Data under study:
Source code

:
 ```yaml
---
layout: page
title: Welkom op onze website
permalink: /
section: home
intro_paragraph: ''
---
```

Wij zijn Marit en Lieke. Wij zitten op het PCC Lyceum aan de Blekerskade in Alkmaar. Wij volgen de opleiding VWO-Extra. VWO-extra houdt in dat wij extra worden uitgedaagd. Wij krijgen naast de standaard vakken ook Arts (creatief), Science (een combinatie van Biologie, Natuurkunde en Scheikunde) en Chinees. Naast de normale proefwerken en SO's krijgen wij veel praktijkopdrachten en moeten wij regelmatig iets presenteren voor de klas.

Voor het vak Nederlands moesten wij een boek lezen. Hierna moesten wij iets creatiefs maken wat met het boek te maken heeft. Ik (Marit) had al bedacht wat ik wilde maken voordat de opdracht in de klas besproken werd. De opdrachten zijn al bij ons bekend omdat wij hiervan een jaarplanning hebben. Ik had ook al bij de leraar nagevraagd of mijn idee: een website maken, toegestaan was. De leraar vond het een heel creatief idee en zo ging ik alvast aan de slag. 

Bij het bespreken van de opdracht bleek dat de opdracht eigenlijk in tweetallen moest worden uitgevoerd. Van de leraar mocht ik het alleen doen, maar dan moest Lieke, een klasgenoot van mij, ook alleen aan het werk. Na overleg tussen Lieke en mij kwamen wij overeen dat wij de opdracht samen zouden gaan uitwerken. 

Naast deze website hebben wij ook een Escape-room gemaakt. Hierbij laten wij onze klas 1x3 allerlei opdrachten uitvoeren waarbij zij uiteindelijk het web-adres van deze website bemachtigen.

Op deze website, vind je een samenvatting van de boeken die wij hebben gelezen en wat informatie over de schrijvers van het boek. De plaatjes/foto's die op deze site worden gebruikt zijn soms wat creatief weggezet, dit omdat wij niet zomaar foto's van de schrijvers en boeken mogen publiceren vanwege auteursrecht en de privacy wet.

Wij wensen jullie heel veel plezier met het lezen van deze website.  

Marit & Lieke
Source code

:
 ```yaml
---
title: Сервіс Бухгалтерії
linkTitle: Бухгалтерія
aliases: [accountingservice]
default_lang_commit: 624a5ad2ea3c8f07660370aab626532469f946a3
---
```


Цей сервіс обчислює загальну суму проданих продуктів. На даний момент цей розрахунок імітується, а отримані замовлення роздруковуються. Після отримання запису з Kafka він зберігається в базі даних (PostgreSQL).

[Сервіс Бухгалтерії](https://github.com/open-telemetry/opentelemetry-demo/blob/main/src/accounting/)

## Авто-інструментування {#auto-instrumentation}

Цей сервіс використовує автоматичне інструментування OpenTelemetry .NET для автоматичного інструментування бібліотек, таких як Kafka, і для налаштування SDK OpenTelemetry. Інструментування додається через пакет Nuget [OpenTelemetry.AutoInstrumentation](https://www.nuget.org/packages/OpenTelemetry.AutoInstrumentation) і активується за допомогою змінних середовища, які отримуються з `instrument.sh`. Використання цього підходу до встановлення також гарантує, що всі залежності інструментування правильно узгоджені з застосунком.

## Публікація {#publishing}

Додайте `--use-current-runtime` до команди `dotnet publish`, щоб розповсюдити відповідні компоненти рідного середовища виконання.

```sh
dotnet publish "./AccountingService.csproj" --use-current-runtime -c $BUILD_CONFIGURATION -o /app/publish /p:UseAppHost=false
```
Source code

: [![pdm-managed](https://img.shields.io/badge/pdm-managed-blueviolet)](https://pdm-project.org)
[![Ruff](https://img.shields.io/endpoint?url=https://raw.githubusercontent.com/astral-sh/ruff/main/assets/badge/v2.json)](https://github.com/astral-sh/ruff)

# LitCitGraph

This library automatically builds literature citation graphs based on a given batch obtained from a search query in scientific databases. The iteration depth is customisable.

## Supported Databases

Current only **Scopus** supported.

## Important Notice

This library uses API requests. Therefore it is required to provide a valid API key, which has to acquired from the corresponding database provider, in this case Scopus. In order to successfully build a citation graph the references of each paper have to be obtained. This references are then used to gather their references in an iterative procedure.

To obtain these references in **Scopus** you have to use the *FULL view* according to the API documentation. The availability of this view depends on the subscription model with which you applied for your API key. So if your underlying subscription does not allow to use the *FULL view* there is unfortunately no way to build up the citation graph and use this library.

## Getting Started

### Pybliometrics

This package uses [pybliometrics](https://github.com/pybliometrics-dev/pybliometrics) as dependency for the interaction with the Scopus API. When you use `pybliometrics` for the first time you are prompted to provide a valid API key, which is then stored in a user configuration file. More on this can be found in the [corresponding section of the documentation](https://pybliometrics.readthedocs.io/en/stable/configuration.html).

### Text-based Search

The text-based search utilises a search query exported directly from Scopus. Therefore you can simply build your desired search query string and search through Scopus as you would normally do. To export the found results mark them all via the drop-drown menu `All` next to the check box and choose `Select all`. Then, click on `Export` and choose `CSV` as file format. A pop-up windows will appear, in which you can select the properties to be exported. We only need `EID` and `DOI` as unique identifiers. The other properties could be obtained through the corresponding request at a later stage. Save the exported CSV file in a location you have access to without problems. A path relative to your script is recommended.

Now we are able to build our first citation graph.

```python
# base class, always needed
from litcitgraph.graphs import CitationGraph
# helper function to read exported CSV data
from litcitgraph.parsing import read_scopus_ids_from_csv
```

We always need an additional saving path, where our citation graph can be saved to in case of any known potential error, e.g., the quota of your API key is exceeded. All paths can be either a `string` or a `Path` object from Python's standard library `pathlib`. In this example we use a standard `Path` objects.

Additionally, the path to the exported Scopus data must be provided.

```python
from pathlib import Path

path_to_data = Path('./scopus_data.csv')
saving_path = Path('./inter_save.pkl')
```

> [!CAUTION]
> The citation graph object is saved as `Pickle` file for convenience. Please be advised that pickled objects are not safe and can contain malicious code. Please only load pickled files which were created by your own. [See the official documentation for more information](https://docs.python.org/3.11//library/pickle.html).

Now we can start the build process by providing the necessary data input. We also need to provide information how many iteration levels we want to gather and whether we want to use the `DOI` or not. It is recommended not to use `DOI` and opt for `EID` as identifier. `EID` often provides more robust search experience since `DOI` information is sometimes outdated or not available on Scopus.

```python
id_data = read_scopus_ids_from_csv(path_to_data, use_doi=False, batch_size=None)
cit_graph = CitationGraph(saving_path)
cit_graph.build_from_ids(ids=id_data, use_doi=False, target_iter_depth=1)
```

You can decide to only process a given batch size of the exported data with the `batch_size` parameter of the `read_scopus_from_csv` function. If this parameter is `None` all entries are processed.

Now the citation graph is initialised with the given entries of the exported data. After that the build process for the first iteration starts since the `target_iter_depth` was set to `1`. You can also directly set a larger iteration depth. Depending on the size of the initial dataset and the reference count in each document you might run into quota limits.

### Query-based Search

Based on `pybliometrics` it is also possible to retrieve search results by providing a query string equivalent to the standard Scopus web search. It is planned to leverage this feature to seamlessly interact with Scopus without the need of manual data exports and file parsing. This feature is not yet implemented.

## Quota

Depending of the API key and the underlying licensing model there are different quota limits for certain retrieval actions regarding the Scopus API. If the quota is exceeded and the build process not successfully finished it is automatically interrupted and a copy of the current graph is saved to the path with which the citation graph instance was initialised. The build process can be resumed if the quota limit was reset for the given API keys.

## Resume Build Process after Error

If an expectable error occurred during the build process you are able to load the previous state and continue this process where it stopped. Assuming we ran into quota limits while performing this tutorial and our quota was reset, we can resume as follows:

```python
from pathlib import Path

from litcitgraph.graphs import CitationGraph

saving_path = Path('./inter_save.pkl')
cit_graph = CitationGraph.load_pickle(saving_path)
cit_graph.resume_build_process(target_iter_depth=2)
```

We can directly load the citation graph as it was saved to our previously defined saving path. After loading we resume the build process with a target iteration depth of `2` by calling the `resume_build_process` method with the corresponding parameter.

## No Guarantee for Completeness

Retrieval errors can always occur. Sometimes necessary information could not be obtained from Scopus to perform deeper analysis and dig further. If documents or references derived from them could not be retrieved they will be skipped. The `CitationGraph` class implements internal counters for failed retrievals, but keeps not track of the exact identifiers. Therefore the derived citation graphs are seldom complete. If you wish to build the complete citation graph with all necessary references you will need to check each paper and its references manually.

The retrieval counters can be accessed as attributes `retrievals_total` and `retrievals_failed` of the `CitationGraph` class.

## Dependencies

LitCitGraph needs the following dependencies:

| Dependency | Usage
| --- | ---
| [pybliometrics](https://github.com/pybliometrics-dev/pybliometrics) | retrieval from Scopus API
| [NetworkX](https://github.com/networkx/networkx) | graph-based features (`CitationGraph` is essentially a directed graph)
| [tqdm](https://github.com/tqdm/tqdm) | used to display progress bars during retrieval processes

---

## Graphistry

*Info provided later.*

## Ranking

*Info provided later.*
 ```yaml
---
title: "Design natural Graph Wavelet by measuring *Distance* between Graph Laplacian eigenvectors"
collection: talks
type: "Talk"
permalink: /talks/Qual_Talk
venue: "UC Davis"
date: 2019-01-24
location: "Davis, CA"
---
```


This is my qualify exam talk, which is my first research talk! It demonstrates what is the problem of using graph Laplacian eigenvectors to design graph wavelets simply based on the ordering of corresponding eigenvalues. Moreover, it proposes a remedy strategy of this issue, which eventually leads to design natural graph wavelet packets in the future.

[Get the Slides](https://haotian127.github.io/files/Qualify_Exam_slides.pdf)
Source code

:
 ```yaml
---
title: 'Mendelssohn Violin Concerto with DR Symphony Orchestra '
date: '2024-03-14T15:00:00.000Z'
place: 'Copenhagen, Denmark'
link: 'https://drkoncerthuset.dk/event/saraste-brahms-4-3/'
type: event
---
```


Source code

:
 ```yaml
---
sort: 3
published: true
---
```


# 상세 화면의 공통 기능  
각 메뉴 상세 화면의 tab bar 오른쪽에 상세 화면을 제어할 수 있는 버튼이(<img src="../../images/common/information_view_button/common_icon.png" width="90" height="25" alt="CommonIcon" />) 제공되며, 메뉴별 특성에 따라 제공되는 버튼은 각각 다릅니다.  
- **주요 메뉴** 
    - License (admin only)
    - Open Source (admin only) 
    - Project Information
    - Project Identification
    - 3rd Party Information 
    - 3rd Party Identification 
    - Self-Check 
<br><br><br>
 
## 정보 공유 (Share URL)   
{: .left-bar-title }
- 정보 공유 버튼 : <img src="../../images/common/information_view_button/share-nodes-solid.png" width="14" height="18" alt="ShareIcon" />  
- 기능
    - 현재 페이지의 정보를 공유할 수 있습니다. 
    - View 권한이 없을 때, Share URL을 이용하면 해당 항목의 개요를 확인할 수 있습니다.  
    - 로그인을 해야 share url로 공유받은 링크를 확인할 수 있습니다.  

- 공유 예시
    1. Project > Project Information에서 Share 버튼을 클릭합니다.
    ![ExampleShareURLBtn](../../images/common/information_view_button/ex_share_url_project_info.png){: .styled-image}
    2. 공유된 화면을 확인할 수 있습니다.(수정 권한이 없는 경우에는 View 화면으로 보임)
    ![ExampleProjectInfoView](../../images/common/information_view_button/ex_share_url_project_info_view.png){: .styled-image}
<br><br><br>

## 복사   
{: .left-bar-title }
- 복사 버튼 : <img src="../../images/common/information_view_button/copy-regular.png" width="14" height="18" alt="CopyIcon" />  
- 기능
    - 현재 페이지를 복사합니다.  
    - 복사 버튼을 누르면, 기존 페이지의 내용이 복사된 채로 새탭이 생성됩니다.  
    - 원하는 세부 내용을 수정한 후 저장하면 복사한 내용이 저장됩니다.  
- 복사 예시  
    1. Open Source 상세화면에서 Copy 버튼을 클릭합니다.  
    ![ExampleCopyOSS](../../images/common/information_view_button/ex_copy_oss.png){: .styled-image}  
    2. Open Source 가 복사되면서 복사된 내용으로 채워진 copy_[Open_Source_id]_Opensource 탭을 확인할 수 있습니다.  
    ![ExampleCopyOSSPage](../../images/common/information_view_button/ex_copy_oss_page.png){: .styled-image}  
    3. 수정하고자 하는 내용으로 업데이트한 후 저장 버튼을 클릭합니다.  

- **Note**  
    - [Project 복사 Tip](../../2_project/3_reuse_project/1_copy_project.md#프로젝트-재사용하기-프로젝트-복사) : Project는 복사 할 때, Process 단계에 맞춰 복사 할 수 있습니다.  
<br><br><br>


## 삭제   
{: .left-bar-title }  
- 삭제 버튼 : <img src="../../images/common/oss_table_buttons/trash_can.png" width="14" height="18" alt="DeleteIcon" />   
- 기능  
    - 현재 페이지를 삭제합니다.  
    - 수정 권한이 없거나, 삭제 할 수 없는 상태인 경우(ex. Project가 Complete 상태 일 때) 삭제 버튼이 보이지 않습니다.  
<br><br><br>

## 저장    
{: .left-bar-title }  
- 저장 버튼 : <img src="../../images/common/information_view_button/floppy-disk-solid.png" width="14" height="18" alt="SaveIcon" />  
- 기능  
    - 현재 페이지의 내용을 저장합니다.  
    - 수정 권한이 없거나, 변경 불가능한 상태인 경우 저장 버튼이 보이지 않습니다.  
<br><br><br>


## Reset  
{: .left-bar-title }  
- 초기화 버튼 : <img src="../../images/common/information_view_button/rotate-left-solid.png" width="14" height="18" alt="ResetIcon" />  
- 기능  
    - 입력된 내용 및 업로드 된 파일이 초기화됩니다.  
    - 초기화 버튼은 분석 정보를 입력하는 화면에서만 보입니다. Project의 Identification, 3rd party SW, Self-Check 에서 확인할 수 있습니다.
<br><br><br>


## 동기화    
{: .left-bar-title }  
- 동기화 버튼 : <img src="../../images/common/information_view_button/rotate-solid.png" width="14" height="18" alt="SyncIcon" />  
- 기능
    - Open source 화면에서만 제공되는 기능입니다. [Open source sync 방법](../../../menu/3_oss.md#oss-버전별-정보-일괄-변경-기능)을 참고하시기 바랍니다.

What needs to be done: Among the lines above, count those containing "onze", and give only the number.

Output of the task: 2